I'm blind and use NVDA (a screen reader). I've been testing Kokoro to see if it could replace the 20+ year old TTS engines we currently use (eSpeak, Tiflotecnica/old Nuance). The voice quality difference is night and day - but latency is a blocker.
My benchmarks (Core Ultra 7 258V, 32GB RAM, Intel Arc 140V GPU):
Model
Short phrase latency
Verdict
FP32 ONNX (CPU)
~500ms
Too slow
INT8 ONNX (CPU)
~1100ms
Even slower (wrong codepath?)
OpenVINO GPU
Failed
Dynamic STFT shapes not supported
Why screen readers are different:
Most TTS use cases (audiobooks, podcasts, video narration) tolerate 500ms+ latency easily.
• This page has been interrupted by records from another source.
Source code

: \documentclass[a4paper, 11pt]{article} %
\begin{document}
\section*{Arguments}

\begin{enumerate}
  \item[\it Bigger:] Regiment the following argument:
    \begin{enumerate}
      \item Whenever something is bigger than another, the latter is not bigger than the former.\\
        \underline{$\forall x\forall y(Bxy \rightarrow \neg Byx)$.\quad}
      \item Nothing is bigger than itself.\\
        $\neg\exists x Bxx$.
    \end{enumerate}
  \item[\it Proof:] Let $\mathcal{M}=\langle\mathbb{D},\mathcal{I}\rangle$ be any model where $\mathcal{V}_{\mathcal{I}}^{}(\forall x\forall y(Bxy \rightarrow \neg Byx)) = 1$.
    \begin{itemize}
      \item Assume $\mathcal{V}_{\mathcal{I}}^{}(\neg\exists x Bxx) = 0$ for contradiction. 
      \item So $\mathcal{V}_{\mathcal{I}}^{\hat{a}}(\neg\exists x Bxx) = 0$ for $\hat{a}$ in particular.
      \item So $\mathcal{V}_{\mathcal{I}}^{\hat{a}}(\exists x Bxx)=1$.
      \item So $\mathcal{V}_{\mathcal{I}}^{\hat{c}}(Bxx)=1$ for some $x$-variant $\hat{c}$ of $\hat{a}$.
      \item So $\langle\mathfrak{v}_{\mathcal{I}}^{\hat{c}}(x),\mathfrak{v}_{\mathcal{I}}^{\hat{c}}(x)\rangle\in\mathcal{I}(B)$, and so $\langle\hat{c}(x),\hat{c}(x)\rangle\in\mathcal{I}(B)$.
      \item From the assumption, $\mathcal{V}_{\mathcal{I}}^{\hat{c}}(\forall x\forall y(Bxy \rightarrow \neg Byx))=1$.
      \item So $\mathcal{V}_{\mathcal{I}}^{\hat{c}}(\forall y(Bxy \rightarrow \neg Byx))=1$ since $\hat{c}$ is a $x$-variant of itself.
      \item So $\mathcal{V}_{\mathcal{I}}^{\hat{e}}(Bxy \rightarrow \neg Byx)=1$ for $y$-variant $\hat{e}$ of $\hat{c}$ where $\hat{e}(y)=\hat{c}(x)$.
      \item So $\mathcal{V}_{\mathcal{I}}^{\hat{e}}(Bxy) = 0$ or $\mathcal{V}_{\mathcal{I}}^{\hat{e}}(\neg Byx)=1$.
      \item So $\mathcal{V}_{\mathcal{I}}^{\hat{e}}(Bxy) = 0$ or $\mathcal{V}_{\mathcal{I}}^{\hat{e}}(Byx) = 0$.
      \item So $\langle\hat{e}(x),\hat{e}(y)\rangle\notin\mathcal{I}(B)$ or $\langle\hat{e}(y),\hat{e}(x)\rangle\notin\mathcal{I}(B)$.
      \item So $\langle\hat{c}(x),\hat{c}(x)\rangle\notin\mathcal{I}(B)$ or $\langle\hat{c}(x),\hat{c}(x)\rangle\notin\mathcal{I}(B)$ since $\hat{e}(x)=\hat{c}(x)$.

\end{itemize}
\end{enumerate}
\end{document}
Screen readers are unique: we generate thousands of tiny utterances per hour ("button", "edit", "link", "checkbox checked"). Each must feel instant or navigation becomes unbearable.
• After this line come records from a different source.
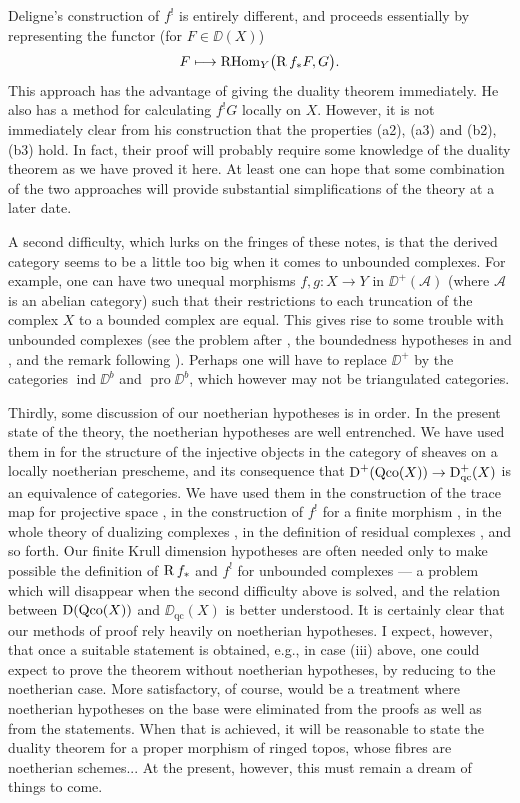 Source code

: Deligne's construction of $f^{!}$ is entirely different, and proceeds essentially by representing the functor (for $F\in \DD(X)$)
\[
F\longmapsto \operatorname{RHom}_{Y}\bigl(\operatorname{R} f_{*}F,G\bigr).
\]
This approach has the advantage of giving the duality theorem immediately. He also has a method for calculating $f^{!}G$ locally on $X$. However, it is not immediately clear from his construction that the properties (a2), (a3) and (b2), (b3) hold. In fact, their proof will probably require some knowledge of the duality theorem as we have proved it here. At least one can hope that some combination of the two approaches will provide substantial simplifications of the theory at a later date.

A second difficulty, which lurks on the fringes of these notes, is that the derived category seems to be a little too big when it comes to unbounded complexes. For example, one can have two unequal morphisms $f,g\colon X\to Y$ in $\DD^{+}(\mathcal{A})$ (where $\mathcal{A}$ is an abelian category) such that their restrictions to each truncation of the complex $X$ to a bounded complex are equal. This gives rise to some trouble with unbounded complexes (see the problem after , the boundedness hypotheses in  and , and the remark following ). Perhaps one will have to replace $\DD^{+}$ by the categories $\operatorname{ind}\DD^{b}$ and $\operatorname{pro}\DD^{b}$, which however may not be triangulated categories.

Thirdly, some discussion of our noetherian hypotheses is in order. In the present state of the theory, the noetherian hypotheses are well entrenched. We have used them in  for the structure of the injective objects in the category of sheaves on a locally noetherian prescheme, and its consequence that $\operatorname{D}^{+}(\operatorname{Qco}(X))\to \operatorname{D}_{\mathrm{qc}}^{+}(X)$ is an equivalence of categories. We have used them in the construction of the trace map for projective space , in the construction of $f^{!}$ for a finite morphism , in the whole theory of dualizing complexes , in the definition of residual complexes , and so forth. Our finite Krull dimension hypotheses are often needed only to make possible the definition of $\operatorname{R} f_{*}$ and $f^{!}$ for unbounded complexes --- a problem which will disappear when the second difficulty above is solved, and the relation between $\operatorname{D}(\operatorname{Qco}(X))$ and $\DD_{\mathrm{qc}}(X)$ is better understood. It is certainly clear that our methods of proof rely heavily on noetherian hypotheses. I expect, however, that once a suitable statement is obtained, e.g., in case (iii) above, one could expect to prove the theorem without noetherian hypotheses, by reducing to the noetherian case. More satisfactory, of course, would be a treatment where noetherian hypotheses on the base were eliminated from the proofs as well as from the statements. When that is achieved, it will be reasonable to state the duality theorem for a proper morphism of ringed topos, whose fibres are noetherian schemes... At the present, however, this must remain a dream of things to come.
Target latency: <200ms on average laptop CPU (i5/Ryzen 5, no GPU)
Reference: eSpeak achieves 5-10ms, Tiflotecnica ~50-150ms.
The gap:
The blind community is stuck with 20-year-old robotic voices because neural TTS is too slow. We don't typically have gaming PCs with dedicated GPUs. A neural TTS optimized for screen readers would help millions of users worldwide.
What might help:
• Static shapes export for OpenVINO compatibility
• Streaming mode (start audio while still generating)
• Lighter model variant specifically for low-latency use
• Guidance on optimal CPU inference settings
I understand this is a hard problem. Just wanted to share this use case and data in case it's useful for future development.
Thanks for building Kokoro - hoping one day it can power screen readers too.